London Stock Exchange opening delayed for an hour due to technical glitch

Trading at the London Stock Exchange was delayed for an hour today due to an unspecified technical issue.  

Equities normally begin training at 8am London time, but remained closed for an hour after the planned opening.  

A spokesman for the London Stock Exchange Group said: ‘Due to a technical issue, the opening auction on London Stock Exchange was delayed this morning.’

The opening of London Stock Exchange was delayed for an hour today due to a technical issue

Traders normally begin working at 8am but were unable to start operating until 9am

Traders normally begin working at 8am but were unable to start operating until 9am

Stocks finally opened for trading at 9am, with the FTSE 100 rising 0.5 per cent.

The spokesman confirmed that trading resumed at 9am.  

He added: ‘The opening auction on London Stock Exchange was delayed this morning due to a technical issue that has been resolved.’

The London Stock Exchange is the biggest stock exchange in Europe. 

This morning’s delay comes as troubled retailer House of Fraser announced it will be forced to axe 31 stores placing 6,000 jobs at risk if it is to secure the group’s future.

The retailer currently has 59 stores across the UK and Ireland.  

House of Fraser said the planned closures, which include its Oxford Street store, come as part of a company voluntary arrangement (CVA) – a controversial insolvency procedure in vogue among struggling retailers.

If the CVA is approved by landlords, it will affect up to 2,000 House of Fraser staff and a further 4,000 across brands and concessions.

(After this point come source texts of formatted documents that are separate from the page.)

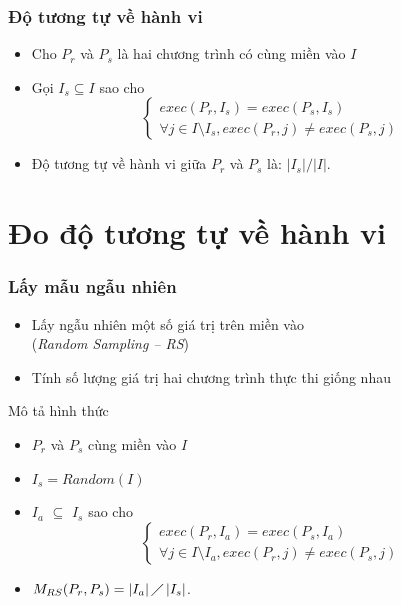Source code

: \documentclass{beamer}
\begin{document}
\begin{frame}
  \frametitle{Độ tương tự về hành vi}
  \begin{block}{}
  	\begin{itemize}
  		\item Cho $P_r$ và $P_s$ là hai chương trình có cùng miền
  		vào $I$
  		\item Gọi $I_{s} \subseteq I$ sao cho 
  		\[\begin{cases}
  			exec(P_r, I_{s}) = exec(P_s, I_{s})\\
  			\forall j \in I \setminus I_{s}, exec(P_r, j) \neq exec(P_s, j)			
  		\end{cases}
  		\]
  		\item Độ tương tự về hành vi giữa $P_r$ và $P_s$ là: $|I_s|/|I|$.
  	\end{itemize}
  \end{block}
  
\end{frame}


\section{Đo độ tương tự về hành vi}
\begin{frame}
  \frametitle{Lấy mẫu ngẫu nhiên}
  \begin{itemize}  	
  	\item Lấy ngẫu nhiên một số giá trị trên miền vào \\(\emph{Random
  		Sampling -- RS})
  	\item Tính số lượng giá trị hai chương trình
  	thực thi giống nhau
  \end{itemize}
  	\begin{block}{Mô tả hình thức}
	\begin{itemize}
		\item $P_r$ và $P_s$ cùng miền vào $I$
		\item $I_{s} = Random(I)$
		\item $I_{a}$ $\subseteq $	$I_{s}$ sao cho
		\[\begin{cases}
		exec(P_r, I_{a}) = exec(P_s, I_{a})\\
		\forall j \in I \setminus I_{a}, exec(P_r, j) \neq exec(P_s, j)			
		\end{cases}
		\]		
		\item $M_{RS}(P_r, P_s) = \left|I_{a}\right| \diagup
		\left|I_{s}\right| $.
	\end{itemize}
	
	\end{block}

\end{frame}
\end{document}
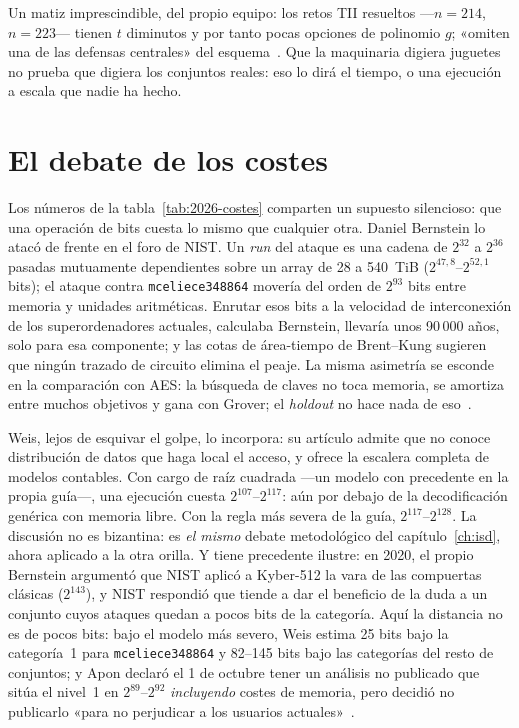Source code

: Un matiz imprescindible, del propio equipo: los retos TII resueltos
---$n=214$, $n=223$--- tienen $t$ diminutos y por tanto pocas
opciones de polinomio $g$; «omiten una de las defensas centrales»
del esquema~\cite{cm610}. Que la maquinaria digiera juguetes no
prueba que digiera los conjuntos reales: eso lo dirá el tiempo, o
una ejecución a escala que nadie ha hecho.

\section{El debate de los costes}\label{sec:2026-costes}

Los números de la tabla~\ref{tab:2026-costes} comparten un supuesto
silencioso: que una operación de bits cuesta lo mismo que cualquier
otra. Daniel Bernstein lo atacó de frente en el foro de NIST. Un
\emph{run} del ataque es una cadena de $2^{32}$ a $2^{36}$ pasadas
mutuamente dependientes sobre un array de 28 a 540~TiB
($2^{47{,}8}$--$2^{52{,}1}$ bits); el ataque contra
\texttt{mceliece348864} movería del orden de $2^{93}$ bits entre
memoria y unidades aritméticas. Enrutar esos bits a la velocidad de
interconexión de los superordenadores actuales, calculaba Bernstein,
llevaría unos 90\,000 años, solo para esa componente; y las cotas
de área-tiempo de Brent--Kung sugieren que ningún trazado de
circuito elimina el peaje. La misma asimetría se esconde en la
comparación con AES: la búsqueda de claves no toca memoria, se
amortiza entre muchos objetivos y gana con Grover; el
\emph{holdout} no hace nada de eso~\cite{bernstein2026}.

Weis, lejos de esquivar el golpe, lo incorpora: su artículo admite
que no conoce distribución de datos que haga local el acceso, y
ofrece la escalera completa de modelos contables. Con cargo de
raíz cuadrada ---un modelo con precedente en la propia guía---, una
ejecución cuesta $2^{107}$--$2^{117}$: aún por debajo de la
decodificación genérica con memoria libre. Con la regla más severa
de la guía, $2^{117}$--$2^{128}$. La discusión no es bizantina: es
\emph{el mismo} debate metodológico del capítulo~\ref{ch:isd},
ahora aplicado a la otra orilla. Y tiene precedente ilustre: en
2020, el propio Bernstein argumentó que NIST aplicó a Kyber-512 la
vara de las compuertas clásicas ($2^{143}$), y NIST respondió que
tiende a dar el beneficio de la duda a un conjunto cuyos ataques
quedan a pocos bits de la categoría. Aquí la distancia no es de
pocos bits: bajo el modelo más severo, Weis estima 25 bits bajo la
categoría~1 para \texttt{mceliece348864} y 82--145 bits bajo las
categorías del resto de conjuntos; y Apon declaró el 1 de octubre
tener un análisis no publicado que sitúa el nivel~1 en
$2^{89}$--$2^{92}$ \emph{incluyendo} costes de memoria, pero
decidió no publicarlo «para no perjudicar a los usuarios
actuales»~\cite{weis2026,bernstein2026}.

It said the shops earmarked for closure would remain open until early 2019.

The group said it also plans to relocate its Baker Street head office and the Granite House office in Glasgow to help slash costs and ‘secure House of Fraser’s future’.

Alex Williamson, chief executive of House of Fraser, said: ‘Today’s announcement is one of the most important in this company’s 169-year history.

‘We, as a management team, have a responsibility to take necessary steps to ensure House of Fraser’s survival, which is why we are making these proposals.

‘We are fully committed to supporting those personally affected by the proposals.’ 

Landlords, who must vote through the plan, have already expressed serious concerns about the proposals and met on Tuesday to discuss how to respond to House of Fraser.

At least 75 per cent of creditor approval is needed, with the vote set to take place on June 22.

Frank Slevin, chairman of House of Fraser, said: ‘Our legacy store estate has created an unsustainable cost base, which without restructuring, presents an existential threat to the business.

‘So whilst closing stores is a very difficult decision, especially given the length of relationship House of Fraser has with all its locations, there should be no doubt that it is absolutely necessary if we are to continue to trade and be competitive.’

Hamleys owner C.banner is being lined up to buy a 51 per cent stake in House of Fraser and invest £70 million into what remains of the business.

But its cash injection is pledged only on the condition the retailer can agree the CVA restructuring.

Will Wright, a restructuring partner at KPMG – which is handling the CVA, warned that House of Fraser would be at risk of administration if the CVA does no go ahead.

He said: ‘The business has been impacted by the mounting pressures facing the UK high street, with the declining profitability of certain stores exacerbated by costly legacy leases which were originally negotiated many years ago.

‘With trading conditions unlikely to materially improve in the short term, the future of House of Fraser is at significant risk unless steps to restructure the business both financially and operationally are taken.’

A raft of CVAs have been struck in recent months as retailers struggle amid surging costs, rising business rates, competition from online rivals and a slowdown in consumer spending.

Other retailers undertaking CVAs in a bid to keep trading include New Look, Mothercare and Carpetright.

Restaurant businesses have also been seeking to cut their costs with store closure programmes, with Carluccio’s, Byron and Prezzo all pushing through CVAs this year.